The gloom deepened as if a shroud had fallen over the land. Now the train whistled and
shrieked as it penetrated neighborhoods, heading toward the heart of the city. She watched its
progress along backstreets, much like the shabby areas of Brooklyn she’d left behind. Petticoats and shirts and long johns dangled from tenement clotheslines, and kids chased each other in and
out of alleyways. Soon, beyond the tracks and sheds outside her window, buildings rose up four
and five stories high. Within a few minutes, the train rumbled into the station.
On the platform below her, pushcarts were huddled here and there, and people dashed about, soldiers in uniform, ladies with bustled skirts, and wide-eyed children clinging to parents. She hauled her satchel from under the seat and followed other passengers out the door. She took a few steps, expecting to be swept into the whirl of people. Where was her brother? Did her telegram get lost? Would they even recognize each other after six years?
HERE IS Erin with her notes for Crimson Sky
Right away, the historic details in this story pull readers into the world that’s being built – mentioning Kate’s satchel, bustled skirts, tenements, etc, all help ground the reader in the past. The locket is a great detail, one that works nicely for providing an opening for Kate to think of her mother and her last birthday and a little backstory for readers.
One question I had was regarding the age of Kate. The story is noted as a middle grade, but Kate’s nearly fifteen, which can be a little old for that level.

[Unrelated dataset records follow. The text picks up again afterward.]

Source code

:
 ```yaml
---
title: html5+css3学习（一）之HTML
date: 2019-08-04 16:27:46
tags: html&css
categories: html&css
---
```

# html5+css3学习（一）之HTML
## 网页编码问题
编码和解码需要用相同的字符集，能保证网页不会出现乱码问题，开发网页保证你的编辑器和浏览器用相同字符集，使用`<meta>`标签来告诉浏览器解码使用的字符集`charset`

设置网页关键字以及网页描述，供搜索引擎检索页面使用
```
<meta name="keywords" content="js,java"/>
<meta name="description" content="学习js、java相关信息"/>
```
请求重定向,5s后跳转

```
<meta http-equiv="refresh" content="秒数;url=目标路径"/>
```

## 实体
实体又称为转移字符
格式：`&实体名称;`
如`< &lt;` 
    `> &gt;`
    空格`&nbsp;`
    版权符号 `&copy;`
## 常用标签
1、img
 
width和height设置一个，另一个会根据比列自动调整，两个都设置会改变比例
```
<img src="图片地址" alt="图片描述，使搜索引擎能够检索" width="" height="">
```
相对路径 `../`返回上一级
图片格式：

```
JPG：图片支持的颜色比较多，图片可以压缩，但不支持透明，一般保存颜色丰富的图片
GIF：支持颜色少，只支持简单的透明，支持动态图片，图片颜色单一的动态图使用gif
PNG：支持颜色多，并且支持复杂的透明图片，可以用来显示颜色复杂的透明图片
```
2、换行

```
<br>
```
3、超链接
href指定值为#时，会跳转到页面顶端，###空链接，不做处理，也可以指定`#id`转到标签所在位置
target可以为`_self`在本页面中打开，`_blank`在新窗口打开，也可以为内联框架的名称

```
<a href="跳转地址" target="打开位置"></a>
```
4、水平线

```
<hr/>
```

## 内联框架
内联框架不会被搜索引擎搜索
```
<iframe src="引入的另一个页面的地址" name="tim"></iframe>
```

It’s difficult to get a sense of how old the character feels, as most of this first page is description – of the tracks across the prairie, the back streets of Chicago, and the train station – and the narrator doesn’t offer much about what Kate’s thinking or feeling beyond her memories of her mother and wondering whether she and her brother will find each other in the rush of people.

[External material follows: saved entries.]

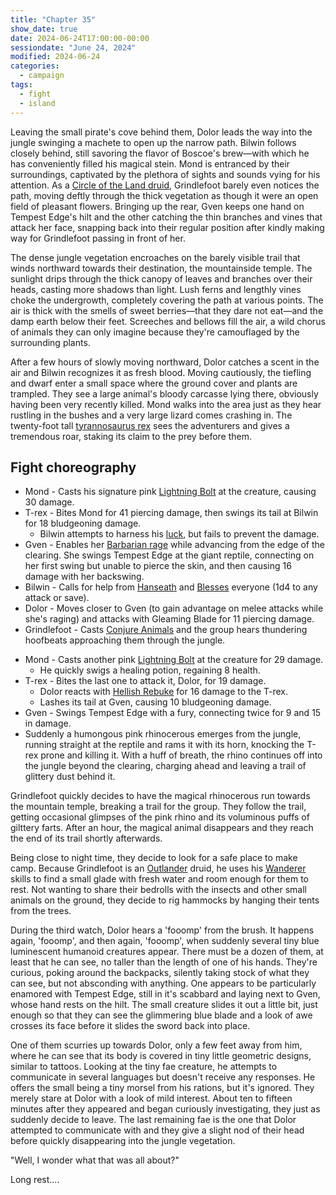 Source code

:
 ```yaml
---
title: "Chapter 35"
show_date: true
date: 2024-06-24T17:00:00-00:00
sessiondate: "June 24, 2024"
modified: 2024-06-24
categories:
  - campaign
tags:
  - fight
  - island
---
```


Leaving the small pirate's cove behind them, Dolor leads the way into the jungle swinging a
machete to open up the narrow path. Bilwin follows closely behind, still savoring the flavor of
Boscoe's brew—with which he has conveniently filled his magical stein. Mond is entranced
by their surroundings, captivated by the plethora of sights and sounds vying for his attention.
As a [Circle of the Land druid](https://www.dndbeyond.com/posts/515-druid-101-circle-of-the-land),
Grindlefoot barely even notices the path, moving deftly through the thick vegetation as though
it were an open field of pleasant flowers. Bringing up the rear, Gven keeps one hand on Tempest
Edge's hilt and the other catching the thin branches and vines that attack her face, snapping
back into their regular position after kindly making way for Grindlefoot passing in front of her.

The dense jungle vegetation encroaches on the barely visible trail that winds northward towards
their destination, the mountainside temple. The sunlight drips through the thick canopy of leaves
and branches over their heads, casting more shadows than light. Lush ferns and lengthly vines
choke the undergrowth, completely covering the path at various points. The air is thick with
the smells of sweet berries—that they dare not eat—and the damp earth below their feet. Screeches
and bellows fill the air, a wild chorus of animals they can only imagine because they're
camouflaged by the surrounding plants.

After a few hours of slowly moving northward, Dolor catches a scent in the air and Bilwin
recognizes it as fresh blood. Moving cautiously, the tiefling and dwarf enter a small space
where the ground cover and plants are trampled. They see a large animal's bloody carcasse
lying there, obviously having been very recently killed. Mond walks into the area just as
they hear rustling in the bushes and a very large lizard comes crashing in. The twenty-foot tall
[tyrannosaurus rex](https://www.dndbeyond.com/monsters/17041-tyrannosaurus-rex) sees the
adventurers and gives a tremendous roar, staking its claim to the prey before them. 

## Fight choreography

<!-- Initiative rolls:
  Bilwin - 10
  Dolor - 6
  Grindlefoot - 6
  Gven - 13
  Mond - 18
-->

<!-- Round 1 -->
* Mond - Casts his signature pink [Lightning Bolt](https://www.dndbeyond.com/spells/2167-lightning-bolt)
  at the creature, causing 30 damage.
* T-rex - Bites Mond for 41 piercing damage, then swings its tail at Bilwin for 18 bludgeoning damage.
  * Bilwin attempts to harness his [luck](http://dnd5e.wikidot.com/feat:lucky), but fails to prevent the damage.
* Gven - Enables her [Barbarian rage](https://www.thegamer.com/dungeons-dragons-dnd-barbarian-rage-explained-guide/)
  while advancing from the edge of the clearing. She swings Tempest Edge at the giant reptile, connecting
  on her first swing but unable to pierce the skin, and then causing 16 damage with her backswing.
* Bilwin - Calls for help from [Hanseath](https://forgottenrealms.fandom.com/wiki/Hanseath) and
  [Blesses](https://www.dndbeyond.com/spells/2016-bless) everyone (1d4 to any attack or save).
* Dolor - Moves closer to Gven (to gain advantage on melee attacks while she's raging) and attacks
  with Gleaming Blade for 11 piercing damage.
* Grindlefoot - Casts [Conjure Animals](https://www.dndbeyond.com/spells/2039-conjure-animals) and
  the group hears thundering hoofbeats approaching them through the jungle.

<!-- Round 2 -->
* Mond - Casts another pink [Lightning Bolt](https://www.dndbeyond.com/spells/2167-lightning-bolt)
  at the creature for 29 damage.
  * He quickly swigs a healing potion, regaining 8 health.
* T-rex - Bites the last one to attack it, Dolor, for 19 damage.
  * Dolor reacts with [Hellish Rebuke](https://www.dndbeyond.com/spells/hellish-rebuke) for 16 damage to the T-rex.
  * Lashes its tail at Gven, causing 10 bludgeoning damage.
* Gven - Swings Tempest Edge with a fury, connecting twice for 9 and 15 in damage.
* Suddenly a humongous pink rhinocerous emerges from the jungle, running straight at the reptile and rams it
  with its horn, knocking the T-rex prone and killing it. With a huff of breath, the rhino continues off
  into the jungle beyond the clearing, charging ahead and leaving a trail of glittery dust behind it.

Grindlefoot quickly decides to have the magical rhinocerous run towards the mountain temple, breaking
a trail for the group. They follow the trail, getting occasional glimpses of the pink rhino and its
voluminous puffs of gilttery farts. After an hour, the magical animal disappears and they reach
the end of its trail shortly afterwards.

Being close to night time, they decide to look for a safe place to make camp. Because Grindlefoot
is an [Outlander](http://dnd5e.wikidot.com/background:outlander) druid, he uses his
[Wanderer](http://dnd5e.wikidot.com/background:outlander#toc2) skills to find a small glade
with fresh water and room enough for them to rest. Not wanting to share their bedrolls with the
insects and other small animals on the ground, they decide to rig hammocks by hanging their
tents from the trees.

During the third watch, Dolor hears a 'fooomp' from the brush. It happens again, 'fooomp', and
then again, 'fooomp', when suddenly several tiny blue luminescent humanoid creatures appear.
There must be a dozen of them, at least that he can see, no taller than the length
of one of his hands. They're curious, poking around
the backpacks, silently taking stock of what they can see, but not absconding with anything.
One appears to be particularly enamored with Tempest Edge, still in it's scabbard and
laying next to Gven, whose hand rests on the hilt. The small creature slides it out a little
bit, just enough so that they can see the glimmering blue blade and a look of awe crosses its
face before it slides the sword back into place.

One of them scurries up towards Dolor, only a few feet away from him, where he can see that its
body is covered in tiny little geometric designs, similar to tattoos. Looking at the tiny
fae creature, he attempts to communicate in several languages but doesn't receive any responses.
He offers the small being a tiny morsel from his rations, but it's ignored. They merely stare
at Dolor with a look of mild interest. About ten to fifteen minutes after they appeared and began
curiously investigating, they just as suddenly decide to leave. The last remaining fae is the
one that Dolor attempted to communicate with and they give a slight nod of their head before
quickly disappearing into the jungle vegetation.

"Well, I wonder what that was all about?"

Long rest....

<!-- NOTES -->

<!-- em dash: — | Mac kebyoard shortcut = Option + Shift + Dash (-) -->
<!-- https://oatcookies.neocities.org/dndmoney to convert copper, silver, gold, and more into CP -->
<!-- Frequently used links:
  [Barbarian rage](https://www.thegamer.com/dungeons-dragons-dnd-barbarian-rage-explained-guide/)
  [Chaos Bolt](https://www.dndbeyond.com/spells/14761-chaos-bolt)
  [Hanseath](https://forgottenrealms.fandom.com/wiki/Hanseath)
  [Hellish Rebuke](https://www.dndbeyond.com/spells/hellish-rebuke)
  [hurdy-gurdy](https://en.wikipedia.org/wiki/Hurdy-gurdy)
  [Mind Spike](http://dnd5e.wikidot.com/spell:mind-spike)
  [Shillelagh](https://www.dndbeyond.com/spells/2249-shillelagh)
  [Spiritual Weapon](https://www.dndbeyond.com/spells/2133-guiding-bolt)
  [Wild Shape](https://www.dndbeyond.com/posts/635-druid-101-wild-shape-guide)
-->
<!--
  Lists of spells for the classes:
    - Bard spells: https://www.dndbeyond.com/spells/class/1-bard
    - Cleric spells: https://www.dndbeyond.com/spells/class/cleric 
    - Druid spells: https://www.dndbeyond.com/spells/class/druid
    - Sorcerer spells: https://www.dndbeyond.com/spells/class/sorcerer
  Monsters: https://www.dndbeyond.com/monsters
  Damage types: https://www.wargamer.com/dnd/damage-types
  Luck (Bilwin): http://dnd5e.wikidot.com/feat:lucky
-->
<!-- Directions on a boat:
  Port = left side
  Starboard = right side
  Bow = front
  Aft = back (inside the ship, on board)
  Stern = back (outside, offboard)
-->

I also keep coming back to the first line (which might be more effective split into two sentences). There’s a sense of grief overcome if Kate wouldn’t have cared about her heart stopping a couple days ago – what’s happened to change that feeling? I like the idea of her heart pounding as if she were running next to the train instead of being seated inside, but there’s no indication of anything that would cause that sort of reaction. The train seems calm, the sky is gray, and the next thing to happen to Kate is for her to remember her mother and when they’d originally planned the trip to Chicago. If she’s not angry or actively upset about something that she’s reacting to in her present moment, why the racing pulse?
Readers might want either a little more at the beginning, in order to draw out the scene (are there people talking on the train? Has anyone said anything to Kate? Does Kate not want to go to her brother?) and establish Kate’s character, or a little less description of sitting and scenery so that the reader and Kate are thrust into Chicago and need to start moving right away.
Thank you Erin for taking the time out of your busy schedule to help all of us improve our writing skills. Your thought have been very helpful and it is much appreciated.